In both cases, Mach number is the primary variable that determines all other flow properties through the respective relations.

Mach number in nozzle and diffuser design

Converging-diverging (C-D) nozzles are the standard device for accelerating flow to supersonic speeds:

1. The flow enters subsonically through the converging section, accelerating as the area decreases.
2. At the throat (minimum area), the flow reaches $M = 1$. This is a necessary condition for supersonic flow downstream.
3. In the diverging section, the flow continues to accelerate supersonically as the area increases.

The area-Mach number relation governs this process:

$\frac{A}{A^*} = \frac{1}{M}\left[\frac{2}{\gamma + 1}\left(1 + \frac{\gamma - 1}{2}M^2\right)\right]^{\frac{\gamma + 1}{2(\gamma - 1)}}$

where $A^*$ is the throat area (where $M = 1$).

Diffusers do the reverse: they decelerate the flow. In supersonic inlets, the goal is to slow the flow to subsonic speeds with minimal total pressure loss, often using a combination of oblique shocks and a final normal shock before a subsonic diffuser section.

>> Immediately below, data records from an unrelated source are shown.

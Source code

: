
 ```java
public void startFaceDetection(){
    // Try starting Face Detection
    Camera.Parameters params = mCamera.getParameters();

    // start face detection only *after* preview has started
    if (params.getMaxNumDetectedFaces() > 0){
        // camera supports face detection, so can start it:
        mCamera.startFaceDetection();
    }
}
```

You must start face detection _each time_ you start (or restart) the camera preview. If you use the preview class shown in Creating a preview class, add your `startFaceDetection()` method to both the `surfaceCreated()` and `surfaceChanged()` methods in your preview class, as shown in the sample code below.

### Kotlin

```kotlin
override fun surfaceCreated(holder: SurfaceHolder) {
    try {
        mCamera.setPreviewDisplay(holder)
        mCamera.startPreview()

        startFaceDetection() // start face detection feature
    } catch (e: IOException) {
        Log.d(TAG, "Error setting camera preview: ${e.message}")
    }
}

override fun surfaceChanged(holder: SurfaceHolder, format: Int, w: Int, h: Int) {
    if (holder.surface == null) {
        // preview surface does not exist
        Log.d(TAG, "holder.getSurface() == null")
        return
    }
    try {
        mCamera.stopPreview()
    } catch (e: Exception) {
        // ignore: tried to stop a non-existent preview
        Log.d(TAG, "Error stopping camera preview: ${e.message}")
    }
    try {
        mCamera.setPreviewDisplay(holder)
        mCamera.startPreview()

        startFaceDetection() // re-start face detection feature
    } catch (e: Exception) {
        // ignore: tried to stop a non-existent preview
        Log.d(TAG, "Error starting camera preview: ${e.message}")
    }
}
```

Measurement of Mach number

Techniques for measuring Mach number

Several methods exist, each with different strengths:

• Pitot-static tube: Measures stagnation and static pressures. The pressure ratio gives the Mach number through isentropic (subsonic) or normal shock (supersonic) relations. Simple, reliable, and widely used.
• Schlieren and shadowgraph imaging: Optical methods that visualize density gradients. They reveal shock wave locations and flow structure but give qualitative rather than directly quantitative Mach number data without calibration.
• Pressure-sensitive paint (PSP): A coating whose luminescence changes with local static pressure, providing a full surface pressure map from which Mach number distribution can be inferred.
• Laser Doppler velocimetry (LDV) and particle image velocimetry (PIV): Measure local flow velocity directly using laser light scattered by seed particles. Mach number is then calculated from the velocity and the local speed of sound.

Pitot-static tube and Mach meter

The Pitot-static tube has two ports:

1. A stagnation (total) pressure port facing directly into the flow.
2. A static pressure port perpendicular to the flow (or on the body surface away from the stagnation point).

For subsonic flow, the Mach number is calculated from the ratio $p_0/p$ using the isentropic relation. For supersonic flow, a bow shock forms ahead of the Pitot tube, so the Rayleigh Pitot tube formula (which accounts for the normal shock loss) is used instead. A Mach meter in an aircraft cockpit performs this calculation automatically from the measured pressures.

Limitations and uncertainties in Mach number measurement

• Pitot-static tubes lose accuracy in the transonic range ($M \approx 0.8$ to 1.2) because shock waves interact with the probe and the flow is unsteady. Probe alignment errors also introduce uncertainty.
• Optical techniques (schlieren, shadowgraph) are excellent for flow visualization but require careful calibration and reference data to extract quantitative Mach numbers.
• PSP has spatial resolution limits and can be affected by temperature variations (since luminescence depends on both pressure and temperature).
• LDV and PIV depend on seed particles faithfully following the flow, which can be an issue across shock waves where particles lag behind rapid velocity changes.

Proper calibration, alignment, and uncertainty analysis are necessary for any Mach number measurement to be reliable.